Three key measures of fiber quality – length, strength and uniformity of length – are “off the scale” in UA 48 compared to other upland cotton varieties, Bourland said. Upland cotton is the main species grown in the United States. UA 48 also has “low leaf and bract hair,” which means cleaner lint for a higher grade and higher price for growers.
Tom Barber, the Division’s Extension cotton specialist, said UA 48 seed, at $100 per 50 pound bag, can be planted at a cost of about $20 per acre compared to about $100 per acre for transgenic glyphosate-resistant varieties.
UA 48 provides a high yield, lower cost option for growers who have infestations of glyphosate-resistant weeds. In those fields, the standard treatment of glyphosate with a transgenic variety has to be supplemented with additional herbicides to control resistant weeds. With a non-transgenic variety no glyphosate would be applied.
“Conventional weed control will add some cost, and insecticide costs may be higher, but I think growers can capitalize by planting this variety on 10 to 15 percent of their acreage,” Barber said. “The lower front-end cost for seed, with no technology fee, means less financial risk from a stand failure or weather related damage where you have to replant,”
UA 48 is a good choice for producers who can manage it for early maturity and implement conventional weed and pest control programs, Barber said. Early maturity makes it best adapted for the shorter growing season from just south of I-40 to the north.
“It takes an early-maturity mindset. But any producer can benefit from that, because the quicker you get cotton in and out of the field, the less insecticide and other inputs will be needed,” Barber added.

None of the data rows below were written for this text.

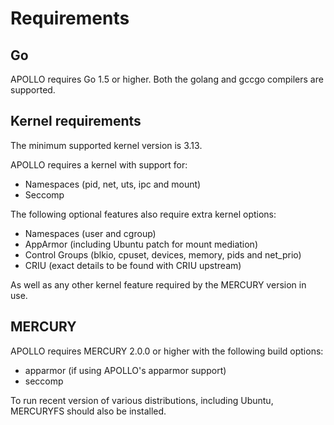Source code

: # Requirements
## Go

APOLLO requires Go 1.5 or higher.
Both the golang and gccgo compilers are supported.

## Kernel requirements
The minimum supported kernel version is 3.13.

APOLLO requires a kernel with support for:
 * Namespaces (pid, net, uts, ipc and mount)
 * Seccomp

The following optional features also require extra kernel options:
 * Namespaces (user and cgroup)
 * AppArmor (including Ubuntu patch for mount mediation)
 * Control Groups (blkio, cpuset, devices, memory, pids and net\_prio)
 * CRIU (exact details to be found with CRIU upstream)

As well as any other kernel feature required by the MERCURY version in use.

## MERCURY
APOLLO requires MERCURY 2.0.0 or higher with the following build options:
 * apparmor (if using APOLLO's apparmor support)
 * seccomp

To run recent version of various distributions, including Ubuntu, MERCURYFS
should also be installed.

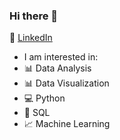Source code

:### Hi there 👋
:office: [LinkedIn](https://www.linkedin.com/in/shrustigasr/)
- I am interested in:
- :bar_chart: Data Analysis
- :bar_chart: Data Visualization
- :computer: Python
- :file_folder: SQL
- :chart_with_upwards_trend: Machine Learning


<!--
**ShrustigaSR/ShrustigaSR** is a ✨ _special_ ✨ repository because its `README.md` (this file) appears on your GitHub profile.

Here are some ideas to get you started:

- 🔭 I’m currently working on ...
- 🌱 I’m currently learning ...
- 👯 I’m looking to collaborate on ...
- 🤔 I’m looking for help with ...
- 💬 Ask me about ...
- 📫 How to reach me: ...
- 😄 Pronouns: ...
- ⚡ Fun fact: ...
-->
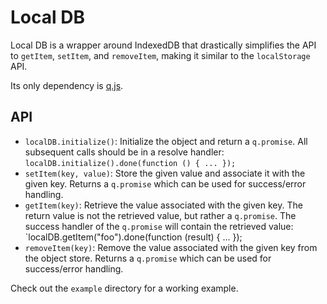 # Local DB

Local DB is a wrapper around IndexedDB that drastically simplifies the API to `getItem`, `setItem`, and `removeItem`, making it similar to the `localStorage` API.

Its only dependency is [q.js](https://github.com/kriskowal/q).

## API

- `localDB.initialize()`: Initialize the object and return a `q.promise`. All subsequent calls should be in a resolve handler: `localDB.initialize().done(function () { ... });`
- `setItem(key, value)`: Store the given value and associate it with the given key. Returns a `q.promise` which can be used for success/error handling.
- `getItem(key)`: Retrieve the value associated with the given key. The return value is not the retrieved value, but rather a `q.promise`. The success handler of the `q.promise` will contain the retrieved value: `localDB.getItem("foo").done(function (result) { ... });
- `removeItem(key)`: Remove the value associated with the given key from the object store. Returns a `q.promise` which can be used for success/error handling.

Check out the `example` directory for a working example.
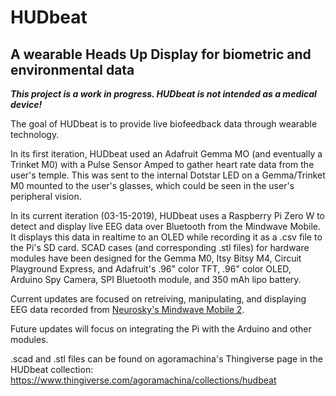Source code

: # HUDbeat
## A wearable Heads Up Display for biometric and environmental data


*__This project is a work in progress. HUDbeat is not intended as a medical device!__*

The goal of HUDbeat is to provide live biofeedback data through wearable technology.

In its first iteration, HUDbeat used an Adafruit Gemma MO (and eventually a Trinket M0) with a Pulse Sensor Amped to gather heart rate data from the user's temple. This was sent to the internal Dotstar LED on a Gemma/Trinket M0 mounted to the user's glasses, which could be seen in the user's peripheral vision. 

In its current iteration (03-15-2019), HUDbeat uses a Raspberry Pi Zero W to detect and display live EEG data over Bluetooth from the Mindwave Mobile. It displays this data in realtime to an OLED while recording it as a .csv file to the Pi's SD card. SCAD cases (and corresponding .stl files) for hardware modules have been designed for the Gemma M0, Itsy Bitsy M4, Circuit Playground Express, and Adafruit's .96" color TFT, .96" color OLED, Arduino Spy Camera, SPI Bluetooth module, and 350 mAh lipo battery. 

Current updates are focused on retreiving, manipulating, and displaying EEG data recorded from [Neurosky's Mindwave Mobile 2](https://store.neurosky.com/pages/mindwave).

Future updates will focus on integrating the Pi with the Arduino and other modules.

.scad and .stl files can be found on agoramachina's Thingiverse page in the HUDbeat collection:
https://www.thingiverse.com/agoramachina/collections/hudbeat
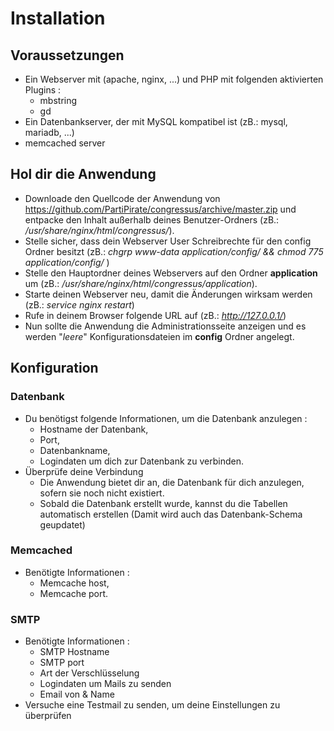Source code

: # Installation #

## Voraussetzungen ##

- Ein Webserver mit (apache, nginx, ...) und PHP mit folgenden aktivierten Plugins :
  - mbstring
  - gd
- Ein Datenbankserver, der mit MySQL kompatibel ist (zB.: mysql, mariadb, ...)
- memcached server
 
## Hol dir die Anwendung ##

- Downloade den Quellcode der Anwendung von https://github.com/PartiPirate/congressus/archive/master.zip und entpacke den Inhalt außerhalb deines Benutzer-Ordners (zB.: */usr/share/nginx/html/congressus/*).
- Stelle sicher, dass dein Webserver User Schreibrechte für den config Ordner besitzt (zB.: *chgrp www-data application/config/ && chmod 775 application/config/* )
- Stelle den Hauptordner deines Webservers auf den Ordner **application** um (zB.: */usr/share/nginx/html/congressus/application*).
- Starte deinen Webserver neu, damit die Änderungen wirksam werden (zB.: *service nginx restart*)
- Rufe in deinem Browser folgende URL auf (zB.: *http://127.0.0.1/*)
- Nun sollte die Anwendung die Administrationsseite anzeigen und es werden "*leere*" Konfigurationsdateien im **config** Ordner angelegt.

## Konfiguration ##

### Datenbank ###

- Du benötigst folgende Informationen, um die Datenbank anzulegen : 
  - Hostname der Datenbank, 
  - Port, 
  - Datenbankname, 
  - Logindaten um dich zur Datenbank zu verbinden.
- Überprüfe deine Verbindung
  - Die Anwendung bietet dir an, die Datenbank für dich anzulegen, sofern sie noch nicht existiert.
  - Sobald die Datenbank erstellt wurde, kannst du die Tabellen automatisch erstellen (Damit wird auch das Datenbank-Schema geupdatet)

### Memcached ###

- Benötigte Informationen :
  - Memcache host, 
  - Memcache port.

### SMTP ###

- Benötigte Informationen :
  - SMTP Hostname
  - SMTP port
  - Art der Verschlüsselung
  - Logindaten um Mails zu senden
  - Email von & Name
- Versuche eine Testmail zu senden, um deine Einstellungen zu überprüfen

Bourland said UA 48 is best adapted for silt loam soils in shorter season areas in the northern part of the Delta. However, it also performed well in a non-irrigated test in Mississippi under drought conditions.
“The fact that it held up well for late harvest under wet conditions in 2009 and in the high heat of 2010 gives us confidence that it is widely adapted,” Bourland said. “Growing conditions in 2009 and 2010 were about as different as you will ever see.”